Those who saw him step onto the Ariston stage thought for a moment that Reinhold Messner had taken up singing.

If he had climbed it a few years later, such a hypothesis would not even have been considered. Before singing, in fact, he did not pronounce the famous mantra that the giant of Bressanone had been intoning for years before every high-altitude enterprise: 'ALTISIMA-PURISIMA-LEVISIMA'.

And in his past there were no Everest and Nanga Parbat, but long and healthy walks on the trails of his Trentino. Up there where you breathe the air and life is not empty, as the national Fornaciari would have sung.

At a certain point though... walk walk, breathe breathe, the Messner of the song was tired of walking. And he was almost out of breath from fatigue.
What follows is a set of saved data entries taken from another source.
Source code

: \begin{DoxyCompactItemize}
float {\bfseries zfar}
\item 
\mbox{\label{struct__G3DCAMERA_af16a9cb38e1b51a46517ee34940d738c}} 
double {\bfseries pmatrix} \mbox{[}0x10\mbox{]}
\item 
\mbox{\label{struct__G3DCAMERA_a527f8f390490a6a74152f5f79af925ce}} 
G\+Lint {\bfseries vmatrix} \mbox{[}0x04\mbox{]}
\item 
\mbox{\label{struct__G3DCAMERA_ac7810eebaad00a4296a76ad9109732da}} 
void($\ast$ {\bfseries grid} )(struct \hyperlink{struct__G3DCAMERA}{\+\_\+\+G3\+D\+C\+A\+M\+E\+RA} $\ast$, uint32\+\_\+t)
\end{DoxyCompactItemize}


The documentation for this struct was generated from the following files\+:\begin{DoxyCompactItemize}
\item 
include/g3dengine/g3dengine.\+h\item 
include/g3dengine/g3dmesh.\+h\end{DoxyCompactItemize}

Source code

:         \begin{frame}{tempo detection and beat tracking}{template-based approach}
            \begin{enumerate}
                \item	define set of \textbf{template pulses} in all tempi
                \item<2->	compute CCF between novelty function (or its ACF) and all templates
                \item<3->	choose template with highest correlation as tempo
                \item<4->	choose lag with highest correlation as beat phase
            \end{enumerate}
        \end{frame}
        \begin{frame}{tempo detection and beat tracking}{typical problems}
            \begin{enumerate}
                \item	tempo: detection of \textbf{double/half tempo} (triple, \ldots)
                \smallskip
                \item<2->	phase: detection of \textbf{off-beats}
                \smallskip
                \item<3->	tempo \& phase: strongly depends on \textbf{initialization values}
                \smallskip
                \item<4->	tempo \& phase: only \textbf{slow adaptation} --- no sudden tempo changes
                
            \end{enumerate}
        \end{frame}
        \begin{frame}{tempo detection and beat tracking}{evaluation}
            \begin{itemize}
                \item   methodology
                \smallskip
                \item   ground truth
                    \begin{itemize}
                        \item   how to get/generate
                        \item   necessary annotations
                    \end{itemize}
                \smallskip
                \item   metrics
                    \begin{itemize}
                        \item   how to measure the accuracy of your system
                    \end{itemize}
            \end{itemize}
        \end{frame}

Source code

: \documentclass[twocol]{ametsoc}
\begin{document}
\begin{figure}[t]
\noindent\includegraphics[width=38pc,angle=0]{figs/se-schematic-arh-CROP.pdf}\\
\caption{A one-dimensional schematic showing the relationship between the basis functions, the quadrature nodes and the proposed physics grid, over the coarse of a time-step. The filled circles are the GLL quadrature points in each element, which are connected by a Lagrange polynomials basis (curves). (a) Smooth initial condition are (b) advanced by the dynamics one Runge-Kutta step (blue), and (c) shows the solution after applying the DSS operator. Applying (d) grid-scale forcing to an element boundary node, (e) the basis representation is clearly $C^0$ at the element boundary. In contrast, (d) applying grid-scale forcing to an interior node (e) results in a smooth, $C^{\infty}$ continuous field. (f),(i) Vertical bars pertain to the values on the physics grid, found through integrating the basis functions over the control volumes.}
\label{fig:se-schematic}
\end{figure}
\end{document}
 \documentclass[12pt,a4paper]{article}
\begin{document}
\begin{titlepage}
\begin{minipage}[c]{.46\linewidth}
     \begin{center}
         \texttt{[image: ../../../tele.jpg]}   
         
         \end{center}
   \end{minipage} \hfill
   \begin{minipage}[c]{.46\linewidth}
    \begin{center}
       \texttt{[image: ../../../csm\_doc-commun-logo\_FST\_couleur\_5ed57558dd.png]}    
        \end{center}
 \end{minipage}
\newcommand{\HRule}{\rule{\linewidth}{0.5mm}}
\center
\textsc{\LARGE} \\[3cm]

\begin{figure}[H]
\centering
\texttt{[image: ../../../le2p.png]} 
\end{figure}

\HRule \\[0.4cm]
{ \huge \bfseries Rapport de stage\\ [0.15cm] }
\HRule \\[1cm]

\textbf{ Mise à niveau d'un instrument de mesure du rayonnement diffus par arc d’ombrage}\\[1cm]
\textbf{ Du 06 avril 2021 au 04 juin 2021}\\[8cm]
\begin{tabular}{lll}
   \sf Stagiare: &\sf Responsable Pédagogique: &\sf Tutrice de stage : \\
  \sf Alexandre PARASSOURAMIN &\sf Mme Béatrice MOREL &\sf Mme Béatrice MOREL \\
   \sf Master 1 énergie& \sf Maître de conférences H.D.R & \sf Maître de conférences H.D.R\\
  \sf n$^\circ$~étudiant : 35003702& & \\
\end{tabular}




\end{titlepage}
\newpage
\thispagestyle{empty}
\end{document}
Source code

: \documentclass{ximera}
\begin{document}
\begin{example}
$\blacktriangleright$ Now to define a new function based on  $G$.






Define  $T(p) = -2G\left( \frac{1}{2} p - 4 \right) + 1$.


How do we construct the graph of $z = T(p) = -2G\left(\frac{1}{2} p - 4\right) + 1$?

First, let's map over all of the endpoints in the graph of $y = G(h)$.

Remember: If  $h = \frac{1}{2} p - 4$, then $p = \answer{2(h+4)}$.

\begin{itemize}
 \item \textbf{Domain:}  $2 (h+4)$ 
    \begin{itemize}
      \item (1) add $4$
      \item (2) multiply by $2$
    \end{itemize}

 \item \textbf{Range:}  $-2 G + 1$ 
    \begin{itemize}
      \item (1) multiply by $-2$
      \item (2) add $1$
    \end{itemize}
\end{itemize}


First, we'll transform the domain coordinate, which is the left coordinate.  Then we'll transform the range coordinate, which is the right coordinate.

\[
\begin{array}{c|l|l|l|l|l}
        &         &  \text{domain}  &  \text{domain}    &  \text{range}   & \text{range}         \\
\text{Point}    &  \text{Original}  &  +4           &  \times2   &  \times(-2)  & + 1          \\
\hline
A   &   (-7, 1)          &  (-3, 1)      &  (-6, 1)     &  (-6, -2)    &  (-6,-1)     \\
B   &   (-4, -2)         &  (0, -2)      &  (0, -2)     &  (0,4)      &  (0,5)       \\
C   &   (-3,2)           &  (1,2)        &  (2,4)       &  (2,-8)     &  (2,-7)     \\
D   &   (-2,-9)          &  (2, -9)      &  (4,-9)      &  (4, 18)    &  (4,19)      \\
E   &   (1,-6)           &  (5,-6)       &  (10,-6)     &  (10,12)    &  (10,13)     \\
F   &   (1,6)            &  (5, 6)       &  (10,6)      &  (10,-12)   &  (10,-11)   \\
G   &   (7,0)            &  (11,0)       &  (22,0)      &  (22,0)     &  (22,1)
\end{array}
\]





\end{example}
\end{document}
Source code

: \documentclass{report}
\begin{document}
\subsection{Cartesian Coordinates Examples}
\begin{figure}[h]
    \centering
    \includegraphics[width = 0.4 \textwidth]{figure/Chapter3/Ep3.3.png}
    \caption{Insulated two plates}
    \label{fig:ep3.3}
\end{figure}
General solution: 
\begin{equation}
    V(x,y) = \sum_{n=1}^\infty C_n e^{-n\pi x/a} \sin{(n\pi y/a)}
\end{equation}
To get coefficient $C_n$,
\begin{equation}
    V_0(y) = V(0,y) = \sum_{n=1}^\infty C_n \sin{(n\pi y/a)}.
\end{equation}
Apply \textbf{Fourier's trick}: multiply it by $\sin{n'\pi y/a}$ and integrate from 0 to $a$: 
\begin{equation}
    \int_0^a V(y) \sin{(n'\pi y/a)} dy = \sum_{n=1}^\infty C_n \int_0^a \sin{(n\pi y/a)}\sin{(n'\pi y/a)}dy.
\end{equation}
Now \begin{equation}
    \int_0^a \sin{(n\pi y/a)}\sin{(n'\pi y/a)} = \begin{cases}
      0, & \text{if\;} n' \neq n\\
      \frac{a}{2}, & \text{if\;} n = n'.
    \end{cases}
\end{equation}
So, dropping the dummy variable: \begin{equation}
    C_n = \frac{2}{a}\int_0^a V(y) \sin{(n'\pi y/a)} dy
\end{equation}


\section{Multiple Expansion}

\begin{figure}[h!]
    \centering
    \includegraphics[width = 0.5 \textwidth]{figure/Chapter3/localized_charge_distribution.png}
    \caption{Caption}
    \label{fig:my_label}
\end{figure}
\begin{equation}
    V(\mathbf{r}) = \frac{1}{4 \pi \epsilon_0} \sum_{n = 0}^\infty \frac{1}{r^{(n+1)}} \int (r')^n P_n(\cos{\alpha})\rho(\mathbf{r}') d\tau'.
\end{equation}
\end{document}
"We got tired, yes, we got tired of walking".

"On these black sands".

Then he descended to the seashore, where you also breathe the air (but indeed, of the sea) and life is not empty because you fill it by singing. And the sand isn't black, not even there. On the Riviera dei Fiori, precisely. At the Festivàl of Festivàls.

In a year, already extraordinary in itself. The first with pre-recorded tracks. The one in which Toto Cutugno won. The one in which Latte e Miele did not reach the final. The one with 'Contessa'. The one with 'Voglio l'erba voglio'.

To a Francesco Magni who dreamed of India smoking the grass from the King's garden, even though the King wasn't there because he had gone to Santa Fé for a coffee, the poet of Madonna di Campiglio responded with much wiser advice to the younger generations. And on a folk basis, he argued with impeccable clarity:

'Don't do drugs'

Not stopping at the fundamental assertion of his thesis but also specifying why you shouldn't do drugs. Which is the most important thing.

'And if you do drugs, and if you do drugs you die'

That is: do drugs if you want. But I'm telling you what you're getting into.

Among other things, it’s not that you only die. If it were only dying... The issue is that you die badly.

'And if you do drugs, and if you do drugs you drown'.

And you already imagine yourself inside a submarine where a leak has opened, with water now up to your throat and continuing to rise.

Not the yellow submarine of Beatles memory. Not colorful psychedelic fantasies. Lucy is not in the sky with diamonds, but drowned at the bottom of the sea. And under this sea there's no sun.

The warning was clear, the exhortation to choose life just as much. But most of the young people, who knows why, did not heed the wise advice. Perhaps they didn't even see him step onto the Ariston stage that evening. Who knows if they also went to Santa Fé for a coffee.

The jury didn't understand either: elimination without appeal. It didn't matter if those black sands, in the poet's intentions, should have made one think more of lead than opium.

For the record: Alberto Beltrami is still a DJ, writes music, and has composed - among other works - the soundtrack for the Vatican City Pavilion Expo 2015.

As far as I know, he never returned to Sanremo. But I think about him often. And when I do, they are always good thoughts.

I imagine him walking on his mountain paths, or jumping over the fence in an Olio Cuore advertisement, or at the table in one of those 80s ads all smiles (and TV songs), like Galletto Valle Spluga and similar. Or even, in one of those Diadora suits with geometric patterns, maybe blue or turquoise, or like the Italian National team uniform at Italia '90. The kind that came out on the weekend when Serie A played all on Sunday, and you waited for noon for tortellini, Maurizio Mosca, and the music of Guida al campionato. Yes, Alberto Beltrami has always made me think of a Diadora tracksuit.

Just as Battiato makes me think of a Persian rug, Gianni Bella of a pair of tricolor underwear, Zarrillo of a rose garden of blue roses.

While Reinhold Messner never thought about going to Sanremo. He who has the breath for it. And he hasn't yet tired of walking.